• **TASK**
Give every line from the entries that contains "will".

··· EXERCISE MATERIAL ···

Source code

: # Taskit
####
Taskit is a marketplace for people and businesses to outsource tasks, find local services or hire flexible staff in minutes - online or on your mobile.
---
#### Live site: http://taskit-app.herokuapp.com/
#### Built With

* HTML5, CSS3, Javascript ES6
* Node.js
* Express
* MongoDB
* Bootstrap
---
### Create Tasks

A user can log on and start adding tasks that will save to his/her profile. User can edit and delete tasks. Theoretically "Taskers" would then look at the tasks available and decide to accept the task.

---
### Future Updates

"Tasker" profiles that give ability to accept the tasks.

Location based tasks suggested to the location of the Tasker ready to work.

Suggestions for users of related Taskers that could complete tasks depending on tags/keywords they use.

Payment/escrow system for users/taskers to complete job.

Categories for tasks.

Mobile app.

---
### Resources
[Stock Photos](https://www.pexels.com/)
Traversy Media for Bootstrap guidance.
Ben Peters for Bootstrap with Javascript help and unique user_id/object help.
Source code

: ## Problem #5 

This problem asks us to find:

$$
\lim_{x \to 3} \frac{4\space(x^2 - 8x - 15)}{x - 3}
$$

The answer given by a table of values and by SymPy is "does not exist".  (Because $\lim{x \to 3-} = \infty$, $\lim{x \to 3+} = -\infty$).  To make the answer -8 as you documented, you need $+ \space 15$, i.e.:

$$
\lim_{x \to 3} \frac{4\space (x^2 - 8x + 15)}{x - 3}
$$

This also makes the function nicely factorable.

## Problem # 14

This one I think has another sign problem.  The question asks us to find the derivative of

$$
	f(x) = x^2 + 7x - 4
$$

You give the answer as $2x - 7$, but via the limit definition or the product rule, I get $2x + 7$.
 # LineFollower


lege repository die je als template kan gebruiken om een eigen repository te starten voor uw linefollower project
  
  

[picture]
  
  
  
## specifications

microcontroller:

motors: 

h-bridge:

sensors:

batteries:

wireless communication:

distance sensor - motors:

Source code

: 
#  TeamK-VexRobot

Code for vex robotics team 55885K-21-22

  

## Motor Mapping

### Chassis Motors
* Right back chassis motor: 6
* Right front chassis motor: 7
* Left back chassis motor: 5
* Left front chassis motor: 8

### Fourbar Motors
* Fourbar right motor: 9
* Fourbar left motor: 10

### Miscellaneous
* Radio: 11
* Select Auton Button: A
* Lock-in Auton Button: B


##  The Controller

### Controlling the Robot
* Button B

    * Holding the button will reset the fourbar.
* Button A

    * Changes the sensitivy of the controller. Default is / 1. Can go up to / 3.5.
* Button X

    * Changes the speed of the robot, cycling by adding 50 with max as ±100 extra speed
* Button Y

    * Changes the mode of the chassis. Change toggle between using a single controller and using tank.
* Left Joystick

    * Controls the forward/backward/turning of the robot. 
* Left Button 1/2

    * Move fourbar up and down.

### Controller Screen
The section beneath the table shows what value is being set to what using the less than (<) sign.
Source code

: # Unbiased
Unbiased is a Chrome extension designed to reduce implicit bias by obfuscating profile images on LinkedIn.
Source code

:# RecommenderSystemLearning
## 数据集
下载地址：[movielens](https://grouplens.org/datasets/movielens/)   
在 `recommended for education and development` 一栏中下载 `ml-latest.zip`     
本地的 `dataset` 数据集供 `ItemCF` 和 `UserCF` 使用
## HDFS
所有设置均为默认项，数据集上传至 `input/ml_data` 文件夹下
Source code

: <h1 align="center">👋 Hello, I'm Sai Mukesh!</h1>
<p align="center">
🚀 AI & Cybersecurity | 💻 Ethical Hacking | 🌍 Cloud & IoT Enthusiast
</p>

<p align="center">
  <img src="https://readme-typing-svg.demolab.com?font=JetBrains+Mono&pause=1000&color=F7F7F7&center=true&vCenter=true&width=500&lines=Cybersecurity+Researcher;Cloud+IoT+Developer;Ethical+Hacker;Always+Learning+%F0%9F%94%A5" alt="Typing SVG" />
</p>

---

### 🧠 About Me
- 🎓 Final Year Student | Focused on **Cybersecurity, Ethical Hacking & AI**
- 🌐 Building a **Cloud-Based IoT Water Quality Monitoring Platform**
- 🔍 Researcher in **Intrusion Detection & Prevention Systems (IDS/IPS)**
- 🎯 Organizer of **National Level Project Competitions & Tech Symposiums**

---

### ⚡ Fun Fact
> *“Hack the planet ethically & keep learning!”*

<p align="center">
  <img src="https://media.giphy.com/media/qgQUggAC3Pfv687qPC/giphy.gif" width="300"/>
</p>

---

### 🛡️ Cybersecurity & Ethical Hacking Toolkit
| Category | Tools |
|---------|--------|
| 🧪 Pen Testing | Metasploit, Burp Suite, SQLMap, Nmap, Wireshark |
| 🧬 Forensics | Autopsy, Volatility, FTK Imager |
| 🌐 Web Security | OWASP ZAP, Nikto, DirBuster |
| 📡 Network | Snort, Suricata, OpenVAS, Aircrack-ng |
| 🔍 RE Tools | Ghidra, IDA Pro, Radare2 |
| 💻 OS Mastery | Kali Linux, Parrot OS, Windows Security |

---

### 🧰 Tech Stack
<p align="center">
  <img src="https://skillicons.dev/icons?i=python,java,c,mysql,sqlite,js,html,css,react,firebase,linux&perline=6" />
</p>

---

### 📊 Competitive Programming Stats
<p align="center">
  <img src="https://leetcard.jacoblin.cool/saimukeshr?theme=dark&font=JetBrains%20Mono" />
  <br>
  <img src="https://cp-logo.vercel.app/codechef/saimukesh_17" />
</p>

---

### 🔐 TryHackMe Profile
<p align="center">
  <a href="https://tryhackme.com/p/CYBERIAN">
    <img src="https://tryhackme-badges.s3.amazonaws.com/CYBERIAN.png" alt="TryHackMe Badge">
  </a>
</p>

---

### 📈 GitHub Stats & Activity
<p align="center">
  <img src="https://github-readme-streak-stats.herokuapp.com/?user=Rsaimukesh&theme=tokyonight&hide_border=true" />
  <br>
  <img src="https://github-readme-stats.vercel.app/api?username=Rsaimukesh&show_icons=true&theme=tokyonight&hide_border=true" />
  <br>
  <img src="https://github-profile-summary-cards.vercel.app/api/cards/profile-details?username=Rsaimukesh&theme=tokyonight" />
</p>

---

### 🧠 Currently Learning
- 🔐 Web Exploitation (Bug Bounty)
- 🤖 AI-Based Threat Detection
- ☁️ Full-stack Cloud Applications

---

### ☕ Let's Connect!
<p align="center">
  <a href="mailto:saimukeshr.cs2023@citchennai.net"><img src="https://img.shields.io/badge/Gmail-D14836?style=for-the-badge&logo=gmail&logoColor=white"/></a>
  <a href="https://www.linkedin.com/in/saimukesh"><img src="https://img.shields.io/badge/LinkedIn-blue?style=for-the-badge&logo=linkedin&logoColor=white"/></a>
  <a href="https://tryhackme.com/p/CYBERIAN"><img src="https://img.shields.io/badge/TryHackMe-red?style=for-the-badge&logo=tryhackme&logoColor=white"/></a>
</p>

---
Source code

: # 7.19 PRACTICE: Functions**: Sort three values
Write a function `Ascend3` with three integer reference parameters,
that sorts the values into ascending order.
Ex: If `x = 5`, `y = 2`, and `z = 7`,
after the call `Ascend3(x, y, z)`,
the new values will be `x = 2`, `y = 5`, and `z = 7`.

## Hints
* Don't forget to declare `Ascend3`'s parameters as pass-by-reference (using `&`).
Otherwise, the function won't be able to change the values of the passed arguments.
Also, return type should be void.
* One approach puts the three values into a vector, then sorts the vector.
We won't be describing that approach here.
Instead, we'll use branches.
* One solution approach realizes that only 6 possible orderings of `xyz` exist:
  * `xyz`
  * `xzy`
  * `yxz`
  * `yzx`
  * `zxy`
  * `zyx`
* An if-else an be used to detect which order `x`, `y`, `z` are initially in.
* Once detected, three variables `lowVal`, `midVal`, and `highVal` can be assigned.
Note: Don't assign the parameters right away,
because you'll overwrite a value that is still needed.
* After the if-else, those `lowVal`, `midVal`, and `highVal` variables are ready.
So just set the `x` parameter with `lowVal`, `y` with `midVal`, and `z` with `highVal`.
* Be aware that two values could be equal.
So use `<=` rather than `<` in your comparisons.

···

• **EXERCISE RESPONSE**
A user can log on and start adding tasks that will save to his/her profile. User can edit and delete tasks. Theoretically "Taskers" would then look at the tasks available and decide to accept the task.
    * Holding the button will reset the fourbar.
the new values will be `x = 2`, `y = 5`, and `z = 7`.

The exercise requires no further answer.